Michael McTernan and Alastair Reed / Apr 2015
Andrus Ansip, Vice-President of the European Commission for the Digital Single Market. Photo: European Union
Europe is facing some big decisions on a series of highly contentious issues relating to the digital economy. The past few months has seen heated debates on areas such as internet neutrality and mobile-phone roaming charges. While the upcoming draft proposals on the digital single market, expected next month, are likely to inject a fresh round of controversy. Andrus Ansip, the commission’s vice-president who is leading this agenda, recently accused member states of “a lack of ambition” on telecommunications reforms and described the European council’s position on roaming charges as “a joke”.
These issues have the potential to significantly impact European economies. As a new Policy Network and ITIF book on Sharing in the Success of the Digital Economy shows, improving the adoption of ICT across the UK economy can drive-up productivity. The US has been more successful at adopting ICT than Europe, to the extent that if the EU-15 and US had swapped productivity growth rates from 1995 to 2013, it is estimated that GDP would be €2.2 trillion larger than the US, instead of €1.6 trillion smaller.
The economic evidence shows that ICT-induced innovation – the development and adoption of new products, services, processes and business models – is vital to support rising living standards. But making the political case for the progressive power of innovation, and the digital economy, can be more challenging. The forces of “creative destruction” threaten incumbent firms, jobs, and the way people work and live, creating strong incentives to oppose change.

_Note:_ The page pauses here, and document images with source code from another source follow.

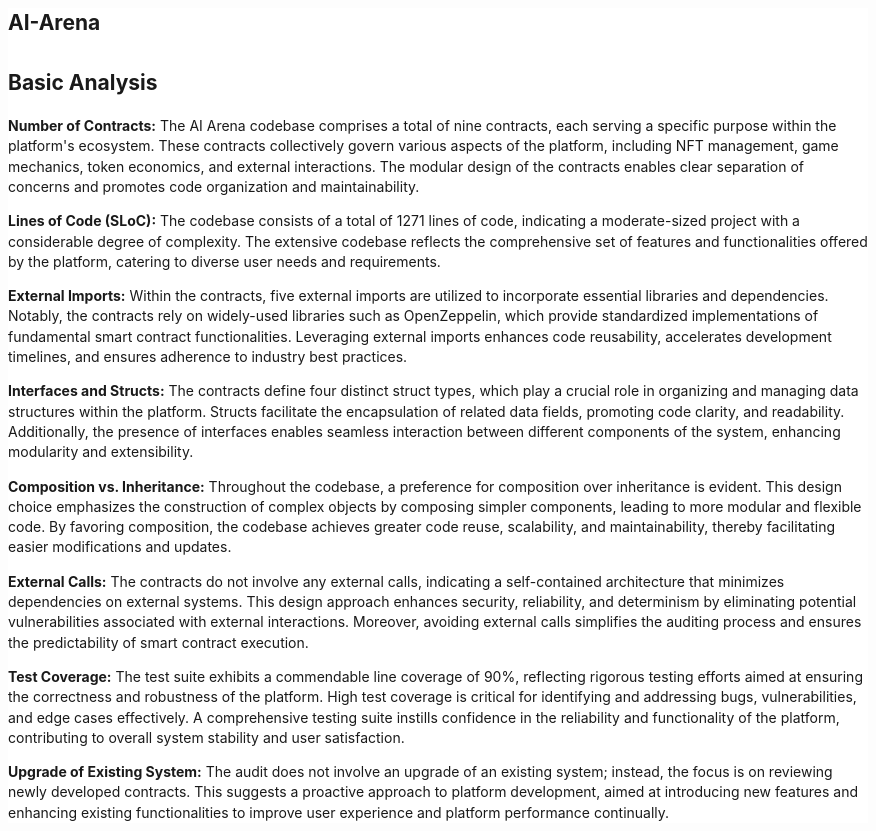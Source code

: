 ## **AI-Arena** ##
## **Basic Analysis** ##

**Number of Contracts:**
The AI Arena codebase comprises a total of nine contracts, each serving a specific purpose within the platform's ecosystem. These contracts collectively govern various aspects of the platform, including NFT management, game mechanics, token economics, and external interactions. The modular design of the contracts enables clear separation of concerns and promotes code organization and maintainability.

**Lines of Code (SLoC):**
The codebase consists of a total of 1271 lines of code, indicating a moderate-sized project with a considerable degree of complexity. The extensive codebase reflects the comprehensive set of features and functionalities offered by the platform, catering to diverse user needs and requirements.

**External Imports:**
Within the contracts, five external imports are utilized to incorporate essential libraries and dependencies. Notably, the contracts rely on widely-used libraries such as OpenZeppelin, which provide standardized implementations of fundamental smart contract functionalities. Leveraging external imports enhances code reusability, accelerates development timelines, and ensures adherence to industry best practices.

**Interfaces and Structs:**
The contracts define four distinct struct types, which play a crucial role in organizing and managing data structures within the platform. Structs facilitate the encapsulation of related data fields, promoting code clarity, and readability. Additionally, the presence of interfaces enables seamless interaction between different components of the system, enhancing modularity and extensibility.

**Composition vs. Inheritance:**
Throughout the codebase, a preference for composition over inheritance is evident. This design choice emphasizes the construction of complex objects by composing simpler components, leading to more modular and flexible code. By favoring composition, the codebase achieves greater code reuse, scalability, and maintainability, thereby facilitating easier modifications and updates.

**External Calls:**
The contracts do not involve any external calls, indicating a self-contained architecture that minimizes dependencies on external systems. This design approach enhances security, reliability, and determinism by eliminating potential vulnerabilities associated with external interactions. Moreover, avoiding external calls simplifies the auditing process and ensures the predictability of smart contract execution.

**Test Coverage:**
The test suite exhibits a commendable line coverage of 90%, reflecting rigorous testing efforts aimed at ensuring the correctness and robustness of the platform. High test coverage is critical for identifying and addressing bugs, vulnerabilities, and edge cases effectively. A comprehensive testing suite instills confidence in the reliability and functionality of the platform, contributing to overall system stability and user satisfaction.

**Upgrade of Existing System:**
The audit does not involve an upgrade of an existing system; instead, the focus is on reviewing newly developed contracts. This suggests a proactive approach to platform development, aimed at introducing new features and enhancing existing functionalities to improve user experience and platform performance continually.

Confronting these hard realities is one of the defining challenges for progressive politics in the 21st century as we enter a “high opportunity, high risk society”. The danger is that under the short-term pressures of the election cycle, and at a time of widespread economic insecurity, progressives will shirk long-term decisions that will support and shape the environment for radical innovation and thus reinforce the low-growth, low-productivity cycle that consumes many European economies. If stuck defending the status quo, votes will continue to leak to new political competitors and populist insurgents. Electoral coalitions risk being further splintered by those who feel they benefit from technological change and those who do not.
Voters may, of course, hanker for quick fixes if that is all that is offered to them. But, equally, as voters’ livelihoods become increasingly risky they may value new institutions that provide them with greater security and the means to succeed. The big policy responses to the industrial revolution – welfare states, public health services and education – developed into institutions with widespread public support, albeit challenged somewhat in recent times. Similarly, new institutions for the digital age that reflect the new political realities – not least a more individualistic society and one less trusting in the state to spend taxpayers’ money – can flourish.
So how should progressives approach the digital economy? First, all of the above opportunities and risks underline the need for progressive politics and a rethinking of the role of the state. There is a new purpose in navigating and supporting capitalist models through their next phase of creative destruction and in leveraging technology to tackle the great societal challenges of our times.
Second, progressives need to embrace the potential of innovation and technological change to reduce the number of low-wage, unsafe and unsatisfying jobs and transform public services. Promoting innovation by investing in science and R&D is the easy part politically but dealing with the impact of innovation on specific industries and local communities is more challenging, not least for the left when this impacts on the jobs and practices of public sector workers. The short-term “losers” from change are typically easier to identify and louder, but the benefits can be spread across society and over time. Politicians need to be straight with voters that these headwinds will have both positive and negative consequences, and be careful not to champion incumbents and rent-seekers in the name of social justice.
Third, a radically new concept of social investment is required which renews welfare edifices for the 21st century. Gone are the days of a job, or even a career, for life. Government, trades unions and businesses need to collaborate on new forms of protection, investment and flexibility, as well as on lifelong learning. People from all backgrounds need to be enabled to harness technology and meet the demands of rapidly changing labour markets, whether they work for themselves or for someone else.
Fourth, progressives need to work together to forge a European innovation agenda, built around an EU digital single market, and make the case for international cooperation to develop new institutions, regulatory approaches and tax systems that are fit for the digital age.
As Europe grapples with a series of complex and politically fraught issues, policymakers should not lose sight of the capacity of the digital economy to create economic and social value. Rather than trying to stop the perennial gale of technological innovation, managing the transition into new work and creating new forms of social investment should be the key mission of progressive politicians in the 21stcentury.